I also added this one too as I saw that was not being folded either:
(simplify
 (pointer_diff (pointer_plus ADDR_EXPR@0 @1) (pointer_plus ADDR_EXPR@2 @3))
 (with { poly_int64 diff; }
   (if (ptr_difference_const (@0, @2, &diff))
    (plus { build_int_cst_type (type, diff); } (convert (minus @1 @3))))))

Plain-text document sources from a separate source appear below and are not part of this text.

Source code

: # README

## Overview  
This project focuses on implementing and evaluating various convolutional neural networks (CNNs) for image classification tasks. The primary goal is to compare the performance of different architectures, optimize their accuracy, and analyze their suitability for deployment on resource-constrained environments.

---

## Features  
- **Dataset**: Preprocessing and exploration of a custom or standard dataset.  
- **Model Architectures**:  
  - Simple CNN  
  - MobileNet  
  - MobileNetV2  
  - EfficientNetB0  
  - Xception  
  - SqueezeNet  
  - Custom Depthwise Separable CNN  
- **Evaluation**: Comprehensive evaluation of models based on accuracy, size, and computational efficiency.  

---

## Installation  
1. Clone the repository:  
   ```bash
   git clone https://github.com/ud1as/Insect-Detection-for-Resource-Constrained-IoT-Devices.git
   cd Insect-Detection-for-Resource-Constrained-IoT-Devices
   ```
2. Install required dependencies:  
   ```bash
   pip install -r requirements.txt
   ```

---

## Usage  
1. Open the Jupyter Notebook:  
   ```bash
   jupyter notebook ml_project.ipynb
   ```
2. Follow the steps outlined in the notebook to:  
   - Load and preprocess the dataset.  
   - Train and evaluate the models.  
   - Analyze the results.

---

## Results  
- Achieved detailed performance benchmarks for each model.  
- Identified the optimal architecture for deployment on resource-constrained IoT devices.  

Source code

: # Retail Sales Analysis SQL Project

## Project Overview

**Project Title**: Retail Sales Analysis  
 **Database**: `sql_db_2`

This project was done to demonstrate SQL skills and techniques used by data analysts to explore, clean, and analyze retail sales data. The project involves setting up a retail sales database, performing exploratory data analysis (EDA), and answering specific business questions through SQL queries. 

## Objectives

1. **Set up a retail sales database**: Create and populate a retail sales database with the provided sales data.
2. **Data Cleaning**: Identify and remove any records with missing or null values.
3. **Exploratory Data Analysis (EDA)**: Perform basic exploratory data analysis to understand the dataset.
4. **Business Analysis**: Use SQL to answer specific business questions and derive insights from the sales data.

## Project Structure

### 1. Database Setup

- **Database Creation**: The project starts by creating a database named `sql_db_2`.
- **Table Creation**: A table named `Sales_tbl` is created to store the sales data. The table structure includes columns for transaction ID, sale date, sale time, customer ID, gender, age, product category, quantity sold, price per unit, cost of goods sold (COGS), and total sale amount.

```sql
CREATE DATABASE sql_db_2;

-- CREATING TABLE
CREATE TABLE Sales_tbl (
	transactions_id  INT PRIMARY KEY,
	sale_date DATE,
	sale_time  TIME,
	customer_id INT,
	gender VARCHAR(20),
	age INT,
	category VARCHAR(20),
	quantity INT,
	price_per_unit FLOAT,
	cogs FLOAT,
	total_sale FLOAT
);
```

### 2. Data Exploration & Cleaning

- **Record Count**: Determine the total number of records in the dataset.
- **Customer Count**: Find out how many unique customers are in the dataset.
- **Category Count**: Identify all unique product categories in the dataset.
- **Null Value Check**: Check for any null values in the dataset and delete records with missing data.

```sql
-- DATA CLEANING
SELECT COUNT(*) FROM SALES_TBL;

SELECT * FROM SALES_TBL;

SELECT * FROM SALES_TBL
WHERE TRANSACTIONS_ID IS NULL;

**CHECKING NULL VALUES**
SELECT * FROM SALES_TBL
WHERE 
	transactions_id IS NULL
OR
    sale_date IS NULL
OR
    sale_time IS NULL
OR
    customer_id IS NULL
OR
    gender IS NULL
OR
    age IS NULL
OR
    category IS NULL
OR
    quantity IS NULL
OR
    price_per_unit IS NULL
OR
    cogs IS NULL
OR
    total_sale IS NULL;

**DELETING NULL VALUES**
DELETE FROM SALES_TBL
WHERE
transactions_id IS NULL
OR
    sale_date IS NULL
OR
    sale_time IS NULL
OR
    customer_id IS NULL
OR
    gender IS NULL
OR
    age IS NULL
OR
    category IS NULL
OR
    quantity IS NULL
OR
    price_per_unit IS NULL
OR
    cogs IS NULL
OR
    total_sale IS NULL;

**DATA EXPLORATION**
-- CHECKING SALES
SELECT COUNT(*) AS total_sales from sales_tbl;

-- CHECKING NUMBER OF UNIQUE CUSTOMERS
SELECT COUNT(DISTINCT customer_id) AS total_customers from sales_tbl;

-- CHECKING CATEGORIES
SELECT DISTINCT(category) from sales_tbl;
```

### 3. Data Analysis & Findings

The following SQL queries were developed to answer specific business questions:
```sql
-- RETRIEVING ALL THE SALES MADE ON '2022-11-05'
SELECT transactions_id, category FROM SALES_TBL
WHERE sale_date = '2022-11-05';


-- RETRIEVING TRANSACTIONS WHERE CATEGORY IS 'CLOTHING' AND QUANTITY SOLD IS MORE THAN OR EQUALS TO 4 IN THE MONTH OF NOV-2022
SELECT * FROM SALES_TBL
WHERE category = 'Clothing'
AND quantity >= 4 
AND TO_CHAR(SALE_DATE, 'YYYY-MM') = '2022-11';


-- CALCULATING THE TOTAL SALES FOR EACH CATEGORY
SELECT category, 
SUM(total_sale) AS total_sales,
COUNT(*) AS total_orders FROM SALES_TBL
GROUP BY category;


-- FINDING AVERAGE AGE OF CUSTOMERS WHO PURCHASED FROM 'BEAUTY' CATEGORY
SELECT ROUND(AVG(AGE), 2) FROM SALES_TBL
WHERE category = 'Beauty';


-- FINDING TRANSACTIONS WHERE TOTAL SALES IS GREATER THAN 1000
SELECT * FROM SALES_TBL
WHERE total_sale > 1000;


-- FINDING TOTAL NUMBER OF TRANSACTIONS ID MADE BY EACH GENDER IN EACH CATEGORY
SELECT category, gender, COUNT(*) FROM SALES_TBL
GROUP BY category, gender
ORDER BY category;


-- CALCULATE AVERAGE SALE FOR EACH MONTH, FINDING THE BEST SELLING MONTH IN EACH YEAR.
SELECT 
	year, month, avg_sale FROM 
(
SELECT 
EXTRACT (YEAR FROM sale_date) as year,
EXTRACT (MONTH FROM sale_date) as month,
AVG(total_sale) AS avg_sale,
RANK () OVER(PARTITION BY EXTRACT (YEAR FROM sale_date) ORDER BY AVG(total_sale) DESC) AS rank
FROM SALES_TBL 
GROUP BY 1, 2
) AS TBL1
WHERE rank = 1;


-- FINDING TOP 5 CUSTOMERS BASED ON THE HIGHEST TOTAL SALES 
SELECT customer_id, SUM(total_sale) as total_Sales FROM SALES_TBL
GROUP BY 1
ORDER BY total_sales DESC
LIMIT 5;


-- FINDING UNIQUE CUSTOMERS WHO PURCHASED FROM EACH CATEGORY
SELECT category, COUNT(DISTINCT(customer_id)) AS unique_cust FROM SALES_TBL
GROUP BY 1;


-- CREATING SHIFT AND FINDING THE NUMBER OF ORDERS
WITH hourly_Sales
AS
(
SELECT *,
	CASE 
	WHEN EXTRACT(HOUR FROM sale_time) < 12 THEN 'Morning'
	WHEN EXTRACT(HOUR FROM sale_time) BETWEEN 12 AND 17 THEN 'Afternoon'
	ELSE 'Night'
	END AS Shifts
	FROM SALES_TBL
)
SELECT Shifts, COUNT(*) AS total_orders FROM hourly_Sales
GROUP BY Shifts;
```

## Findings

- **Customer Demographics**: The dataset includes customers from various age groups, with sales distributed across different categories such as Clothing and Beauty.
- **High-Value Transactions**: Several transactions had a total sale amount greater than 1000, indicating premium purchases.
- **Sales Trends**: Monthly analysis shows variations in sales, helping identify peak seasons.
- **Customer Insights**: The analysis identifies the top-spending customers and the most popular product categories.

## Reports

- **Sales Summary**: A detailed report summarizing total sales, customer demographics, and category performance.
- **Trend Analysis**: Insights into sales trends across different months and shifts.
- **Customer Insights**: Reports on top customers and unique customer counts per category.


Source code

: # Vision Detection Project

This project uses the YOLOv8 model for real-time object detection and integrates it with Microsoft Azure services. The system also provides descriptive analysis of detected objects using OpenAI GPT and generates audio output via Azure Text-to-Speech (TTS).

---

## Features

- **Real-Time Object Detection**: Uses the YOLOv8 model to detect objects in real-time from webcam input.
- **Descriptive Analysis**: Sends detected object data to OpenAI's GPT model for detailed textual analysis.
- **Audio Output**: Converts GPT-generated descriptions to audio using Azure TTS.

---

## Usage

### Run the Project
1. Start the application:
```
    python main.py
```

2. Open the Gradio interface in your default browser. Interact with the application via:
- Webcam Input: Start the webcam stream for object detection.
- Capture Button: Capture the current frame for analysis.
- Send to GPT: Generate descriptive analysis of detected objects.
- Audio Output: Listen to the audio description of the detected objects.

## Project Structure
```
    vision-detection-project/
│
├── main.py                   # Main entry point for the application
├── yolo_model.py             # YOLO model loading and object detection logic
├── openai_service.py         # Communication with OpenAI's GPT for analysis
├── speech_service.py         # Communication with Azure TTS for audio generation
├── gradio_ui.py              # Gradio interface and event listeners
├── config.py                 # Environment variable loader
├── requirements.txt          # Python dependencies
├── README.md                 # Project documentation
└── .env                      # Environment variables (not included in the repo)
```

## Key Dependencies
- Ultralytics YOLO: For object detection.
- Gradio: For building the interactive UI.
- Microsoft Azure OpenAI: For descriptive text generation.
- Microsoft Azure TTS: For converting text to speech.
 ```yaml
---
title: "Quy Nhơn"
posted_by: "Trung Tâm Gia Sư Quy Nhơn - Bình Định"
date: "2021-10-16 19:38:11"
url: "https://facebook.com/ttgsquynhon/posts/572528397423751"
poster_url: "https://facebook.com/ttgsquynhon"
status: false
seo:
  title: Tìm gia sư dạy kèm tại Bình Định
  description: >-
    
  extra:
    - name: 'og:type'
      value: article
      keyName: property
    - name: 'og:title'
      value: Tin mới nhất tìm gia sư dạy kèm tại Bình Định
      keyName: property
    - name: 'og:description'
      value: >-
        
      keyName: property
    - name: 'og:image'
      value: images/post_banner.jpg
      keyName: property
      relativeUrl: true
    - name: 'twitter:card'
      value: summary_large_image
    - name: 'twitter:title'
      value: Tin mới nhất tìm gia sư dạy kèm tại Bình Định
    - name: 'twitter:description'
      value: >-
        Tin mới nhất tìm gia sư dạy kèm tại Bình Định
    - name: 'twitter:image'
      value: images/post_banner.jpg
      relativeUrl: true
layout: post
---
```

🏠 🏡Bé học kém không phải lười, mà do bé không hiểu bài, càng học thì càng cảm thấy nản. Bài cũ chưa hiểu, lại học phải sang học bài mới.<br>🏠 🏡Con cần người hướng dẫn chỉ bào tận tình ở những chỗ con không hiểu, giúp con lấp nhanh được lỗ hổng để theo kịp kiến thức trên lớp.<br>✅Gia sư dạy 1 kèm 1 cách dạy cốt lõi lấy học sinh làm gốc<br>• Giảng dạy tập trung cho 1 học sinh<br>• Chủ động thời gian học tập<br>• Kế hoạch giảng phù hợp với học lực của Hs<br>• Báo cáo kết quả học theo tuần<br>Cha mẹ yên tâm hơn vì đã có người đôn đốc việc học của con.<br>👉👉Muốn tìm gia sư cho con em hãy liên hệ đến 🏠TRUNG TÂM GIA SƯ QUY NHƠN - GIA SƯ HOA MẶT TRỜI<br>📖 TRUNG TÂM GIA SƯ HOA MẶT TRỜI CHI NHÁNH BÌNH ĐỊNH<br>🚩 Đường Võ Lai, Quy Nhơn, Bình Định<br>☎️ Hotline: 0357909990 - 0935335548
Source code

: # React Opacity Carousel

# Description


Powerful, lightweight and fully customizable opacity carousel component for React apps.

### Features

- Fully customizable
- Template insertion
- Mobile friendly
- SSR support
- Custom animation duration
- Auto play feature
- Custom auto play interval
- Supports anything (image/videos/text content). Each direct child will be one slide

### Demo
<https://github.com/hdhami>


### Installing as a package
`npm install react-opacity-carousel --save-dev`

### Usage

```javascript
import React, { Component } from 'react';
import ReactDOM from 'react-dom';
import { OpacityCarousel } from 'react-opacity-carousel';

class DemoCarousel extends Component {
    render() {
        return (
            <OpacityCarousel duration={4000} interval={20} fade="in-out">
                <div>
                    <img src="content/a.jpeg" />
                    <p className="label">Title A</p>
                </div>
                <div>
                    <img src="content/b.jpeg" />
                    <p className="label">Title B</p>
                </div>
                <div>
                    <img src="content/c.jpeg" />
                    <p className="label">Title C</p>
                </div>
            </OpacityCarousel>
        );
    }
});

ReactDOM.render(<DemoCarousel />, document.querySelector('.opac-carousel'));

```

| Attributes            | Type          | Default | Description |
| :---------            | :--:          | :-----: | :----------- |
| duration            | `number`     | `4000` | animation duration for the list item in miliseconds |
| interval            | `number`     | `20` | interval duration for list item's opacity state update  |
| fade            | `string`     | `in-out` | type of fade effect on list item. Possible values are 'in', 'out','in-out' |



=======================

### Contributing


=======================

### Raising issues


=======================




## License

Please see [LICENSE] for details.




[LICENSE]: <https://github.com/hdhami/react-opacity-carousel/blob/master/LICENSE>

Comment 27 Andrew Pinski 2021-09-06 01:10:08 UTC

Created attachment 51411 [details]
patch which I am testing

Comment 28 Andrew Pinski 2021-09-06 05:31:37 UTC

Patch posted:
https://gcc.gnu.org/pipermail/gcc-patches/2021-September/578859.html

Comment 29 GCC Commits 2021-09-06 07:47:19 UTC

The master branch has been updated by Andrew Pinski <pinskia@gcc.gnu.org>:

https://gcc.gnu.org/g:564efbf40077c25623cdd6ce2f911c56b5b08f6c

commit r12-3364-g564efbf40077c25623cdd6ce2f911c56b5b08f6c
Author: Andrew Pinski <apinski@marvell.com>
Date:   Mon Sep 6 00:52:18 2021 +0000

    Fix PR tree-optimization/63184: add simplification of (& + A) != (& + B)
    
    These two testcases have been failing since GCC 5 but things
    have improved such that adding a simplification to match.pd
    for this case is easier than before.
    In the end we have the following IR:
    ....
      _5 = &a[1] + _4;
      _7 = &a + _13;
      if (_5 != _7)
    
    So we can fold the _5 != _7 into:
    (&a[1] - &a) + _4 != _13
    
    The subtraction is folded into constant by ptr_difference_const.
    In this case, the full expression gets folded into a constant
    and we are able to remove the if statement.
    
    OK? Bootstrapped and tested on aarch64-linux-gnu with no regressions.
    
    gcc/ChangeLog:
    
            PR tree-optimization/63184
            * match.pd: Add simplification of pointer_diff of two pointer_plus
            with addr_expr in the first operand of each pointer_plus.
            Add simplificatoin of ne/eq of two pointer_plus with addr_expr
            in the first operand of each pointer_plus.
    
    gcc/testsuite/ChangeLog:
    
            PR tree-optimization/63184
            * c-c++-common/pr19807-2.c: Enable for all targets and remove the xfail.
            * c-c++-common/pr19807-3.c: Likewise.

Comment 30 Andrew Pinski 2021-09-06 07:48:48 UTC

Fixed on the trunk and I don't think this should be backported as it has been a missed optimization for 7 years or more.